Y ya está. Fácil, ¿no? Luego, cada uno se sirve la cantidad de pollo, guacamole y pico de gallo que desee, lo enrolla y ¡a comer! Éxito asegurado.

 

Imagen Creative Commons de Special*Dark

 

Esgarraet

Si os gustan los pimientos os encantará el esgarraet y si no os entusiasman, como a mi, este es un plato que sí comeréis a gusto. El secreto es el toque que le dan las migas de bacalao . Es tan sencillo como asar unos cuantos pimientos rojos grandes, quitarles la piel cuando se hayan templado y cortarlos a tiras. A continuación añadir bacalao seco a tiras (hay gente que lo prefiere desalado), la cantidad a vuestro gusto pero yo diría que unos 150 gramos de bacalao para 3 pimientos. Picar dos o tres dientes de ajo y añadirlo por encima, un chorrito de buen aceite de oliva y a la nevera unas horas. Este es un aperitivo tradicional valenciano y solemos tomarlo sobre unas buenas rebanadas de pan y acompañado de una cerveza bien fría.
 

Mil hojas de berenjena

 

 

 

 

 

Aquí tenéis un buen truco para guardar registro de platos que comáis en restaurantes y queráis intentar hacerlos en casa, hacedles una foto.
Los milhojas son platos muy artísticos y versátiles.

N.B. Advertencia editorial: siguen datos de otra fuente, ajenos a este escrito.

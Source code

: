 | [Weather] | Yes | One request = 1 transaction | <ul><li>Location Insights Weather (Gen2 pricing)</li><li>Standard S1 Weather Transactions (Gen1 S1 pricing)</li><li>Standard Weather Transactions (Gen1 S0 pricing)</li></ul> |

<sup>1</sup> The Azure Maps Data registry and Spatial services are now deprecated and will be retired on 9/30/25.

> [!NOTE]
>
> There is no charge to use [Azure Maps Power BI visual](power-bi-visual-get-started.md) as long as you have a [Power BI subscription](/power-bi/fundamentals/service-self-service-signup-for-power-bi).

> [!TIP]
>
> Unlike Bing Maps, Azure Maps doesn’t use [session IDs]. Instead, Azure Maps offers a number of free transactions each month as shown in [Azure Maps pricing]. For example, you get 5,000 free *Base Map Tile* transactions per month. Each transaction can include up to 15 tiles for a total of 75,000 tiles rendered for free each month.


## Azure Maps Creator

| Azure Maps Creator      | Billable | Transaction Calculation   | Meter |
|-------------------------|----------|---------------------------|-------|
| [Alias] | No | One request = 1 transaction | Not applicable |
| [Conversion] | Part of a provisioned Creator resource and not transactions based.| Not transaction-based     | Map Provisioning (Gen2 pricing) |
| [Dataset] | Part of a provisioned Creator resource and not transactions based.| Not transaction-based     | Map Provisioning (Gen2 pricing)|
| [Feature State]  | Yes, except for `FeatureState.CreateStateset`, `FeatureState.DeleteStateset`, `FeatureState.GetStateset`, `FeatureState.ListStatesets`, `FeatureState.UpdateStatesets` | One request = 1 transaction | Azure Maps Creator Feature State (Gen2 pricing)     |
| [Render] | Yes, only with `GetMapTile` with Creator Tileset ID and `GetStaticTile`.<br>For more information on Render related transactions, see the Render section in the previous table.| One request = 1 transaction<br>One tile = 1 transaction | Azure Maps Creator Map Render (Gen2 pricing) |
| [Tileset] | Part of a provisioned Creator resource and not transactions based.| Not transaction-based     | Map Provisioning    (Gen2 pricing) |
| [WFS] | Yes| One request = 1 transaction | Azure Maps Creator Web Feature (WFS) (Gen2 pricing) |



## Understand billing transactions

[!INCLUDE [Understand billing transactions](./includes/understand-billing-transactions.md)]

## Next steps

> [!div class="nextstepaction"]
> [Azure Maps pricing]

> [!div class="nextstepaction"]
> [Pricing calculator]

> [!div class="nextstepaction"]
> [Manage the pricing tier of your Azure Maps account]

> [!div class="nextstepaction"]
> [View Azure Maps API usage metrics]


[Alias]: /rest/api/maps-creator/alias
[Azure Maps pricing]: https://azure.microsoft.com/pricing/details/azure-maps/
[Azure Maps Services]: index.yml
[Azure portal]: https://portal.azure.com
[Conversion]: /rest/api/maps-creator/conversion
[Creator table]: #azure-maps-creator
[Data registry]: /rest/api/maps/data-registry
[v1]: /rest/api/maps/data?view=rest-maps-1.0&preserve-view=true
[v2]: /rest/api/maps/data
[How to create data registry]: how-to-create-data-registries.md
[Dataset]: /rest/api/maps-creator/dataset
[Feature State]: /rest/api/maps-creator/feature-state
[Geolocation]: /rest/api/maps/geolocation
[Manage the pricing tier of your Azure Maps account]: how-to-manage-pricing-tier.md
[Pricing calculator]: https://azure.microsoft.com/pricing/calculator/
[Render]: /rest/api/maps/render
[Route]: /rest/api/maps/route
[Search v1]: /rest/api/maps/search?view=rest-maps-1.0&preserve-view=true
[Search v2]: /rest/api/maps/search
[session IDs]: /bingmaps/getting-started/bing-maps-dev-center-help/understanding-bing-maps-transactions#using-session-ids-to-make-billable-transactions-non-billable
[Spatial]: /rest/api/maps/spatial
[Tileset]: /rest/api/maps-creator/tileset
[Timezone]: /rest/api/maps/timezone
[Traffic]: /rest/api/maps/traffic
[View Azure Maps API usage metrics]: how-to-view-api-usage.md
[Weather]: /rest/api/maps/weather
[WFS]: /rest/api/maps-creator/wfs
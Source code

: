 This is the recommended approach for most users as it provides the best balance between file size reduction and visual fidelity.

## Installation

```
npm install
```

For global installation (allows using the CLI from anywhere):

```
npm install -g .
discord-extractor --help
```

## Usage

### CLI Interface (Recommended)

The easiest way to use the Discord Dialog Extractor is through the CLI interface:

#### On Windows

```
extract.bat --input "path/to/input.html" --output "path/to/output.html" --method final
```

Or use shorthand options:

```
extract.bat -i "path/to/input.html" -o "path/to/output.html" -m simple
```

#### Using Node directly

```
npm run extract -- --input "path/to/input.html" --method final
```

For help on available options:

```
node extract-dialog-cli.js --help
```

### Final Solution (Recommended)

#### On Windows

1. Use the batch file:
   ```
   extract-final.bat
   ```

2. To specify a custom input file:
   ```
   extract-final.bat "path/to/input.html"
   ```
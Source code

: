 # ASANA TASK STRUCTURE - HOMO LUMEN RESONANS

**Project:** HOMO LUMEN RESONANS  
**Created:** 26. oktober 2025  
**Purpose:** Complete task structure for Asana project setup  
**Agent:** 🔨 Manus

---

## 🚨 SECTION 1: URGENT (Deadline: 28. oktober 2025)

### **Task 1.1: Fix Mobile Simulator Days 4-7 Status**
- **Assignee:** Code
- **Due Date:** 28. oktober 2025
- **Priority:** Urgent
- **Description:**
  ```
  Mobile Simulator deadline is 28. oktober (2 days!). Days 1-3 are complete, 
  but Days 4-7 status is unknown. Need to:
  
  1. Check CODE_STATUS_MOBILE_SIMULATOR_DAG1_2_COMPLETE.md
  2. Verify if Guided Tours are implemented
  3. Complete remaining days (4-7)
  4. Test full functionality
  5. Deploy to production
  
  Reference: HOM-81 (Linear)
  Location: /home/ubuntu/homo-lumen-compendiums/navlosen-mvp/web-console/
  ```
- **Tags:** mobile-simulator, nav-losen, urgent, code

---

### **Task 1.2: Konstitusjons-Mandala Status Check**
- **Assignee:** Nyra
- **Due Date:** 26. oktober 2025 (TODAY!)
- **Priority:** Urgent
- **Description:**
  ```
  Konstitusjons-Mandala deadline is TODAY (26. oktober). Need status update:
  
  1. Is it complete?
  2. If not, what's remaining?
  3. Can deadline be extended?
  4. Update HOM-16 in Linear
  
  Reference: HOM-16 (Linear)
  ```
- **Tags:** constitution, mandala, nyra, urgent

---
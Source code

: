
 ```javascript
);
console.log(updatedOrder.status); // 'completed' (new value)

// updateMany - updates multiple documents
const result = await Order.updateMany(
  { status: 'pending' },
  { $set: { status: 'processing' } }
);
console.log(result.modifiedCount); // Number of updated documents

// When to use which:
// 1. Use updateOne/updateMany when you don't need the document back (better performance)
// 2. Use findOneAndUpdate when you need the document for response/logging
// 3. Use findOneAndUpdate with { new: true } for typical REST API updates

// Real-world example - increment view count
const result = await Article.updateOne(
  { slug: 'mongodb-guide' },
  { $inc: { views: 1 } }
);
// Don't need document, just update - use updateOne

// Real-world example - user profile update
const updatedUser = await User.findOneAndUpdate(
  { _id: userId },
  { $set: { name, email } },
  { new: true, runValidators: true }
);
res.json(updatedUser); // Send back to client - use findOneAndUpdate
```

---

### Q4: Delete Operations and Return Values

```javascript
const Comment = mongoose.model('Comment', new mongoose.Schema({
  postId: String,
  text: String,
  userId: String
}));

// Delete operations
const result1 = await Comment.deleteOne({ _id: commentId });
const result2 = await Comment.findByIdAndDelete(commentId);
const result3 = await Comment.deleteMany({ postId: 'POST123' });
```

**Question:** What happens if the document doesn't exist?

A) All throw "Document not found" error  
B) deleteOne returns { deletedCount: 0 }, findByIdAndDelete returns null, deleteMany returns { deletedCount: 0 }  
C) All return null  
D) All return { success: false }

Esta maravilla que veis en la foto con el skyline de Buenos Aires al fondo corresponde a un milhojas de berenjena, calabacín, tomate, y mozzarella que tomé en un restaurante de la zona de Puertomadero en un viaje a Argentina hace unos años. Comimos fantásticamente en todas partes, pero el gran atracón fue de belleza, de los increíbles parajes que pueblan este país.

Pastelillos de salmón

Se me ha ocurrido una receta perfecta para comer el salmón de otra manera. En vez de prepararlo a la plancha y acompañarlo con guarnición, he decidido ponerlo todo junto y realizar unos deliciosos pastelillos.
He hecho un sofrito de cebolla y puerro bien picaditos. Aparte he hervido un par de patatas y he cocido una buena ración de salmón al vapor.
Una vez finalizadas estas tres cocciones lo he triturarlo todo a mano (aunque también podéis hacerlo con la batidora si deseáis una consistencia sin tropezones) y, a continuación, he montado los pastelillos. Yo les he dado forma de hamburguesa pero se podrían hacer croquetas también. Si la consistencia no es lo suficientemente firme añadid un poco de harina o pan rallado para que no se os desmonten. Finalmente podéis hacer varias cosas: rebozarlos con harina y huevo, empanarlos con pan y huevo o meterlos en bandeja de horno y darles un golpe de grill.
A mi hijo le han encantado, se ha comido dos y eso que el pescado no le entusiasma.
 
Nota: podéis variar el sofrito, probad con otros ingredientes y contádnoslos.
 

Pasta con verduras

 

Esta es la receta de pasta que más cocinamos en casa, porque es práctica, sabrosa y sana. Y cada vez diferente, no nos cansamos nunca. La pasta siempre integral y la salsa es un sofrito de las verduras que se tengan en ese momento: cebolla, ajo y tomate siempre pero se puede ir variando otras verduras como calabacín, zanahoria, berenjena, champiñones, pimiento, puerro … todo a daditos y pochado a fuego lento, sin pasarse para que quede hecho pero consistente. Al final un bote de tomate tamizado para darle más jugosidad y listo, especias al gusto. Ah, y que no falte abundante parmesano por encima. Una manera de comer pasta sin carne y poder cocinarla con lo que se tenga en cada momento. Para los niños se puede separar una cantidad de salsa y triturarla si no les gustan los tropezones.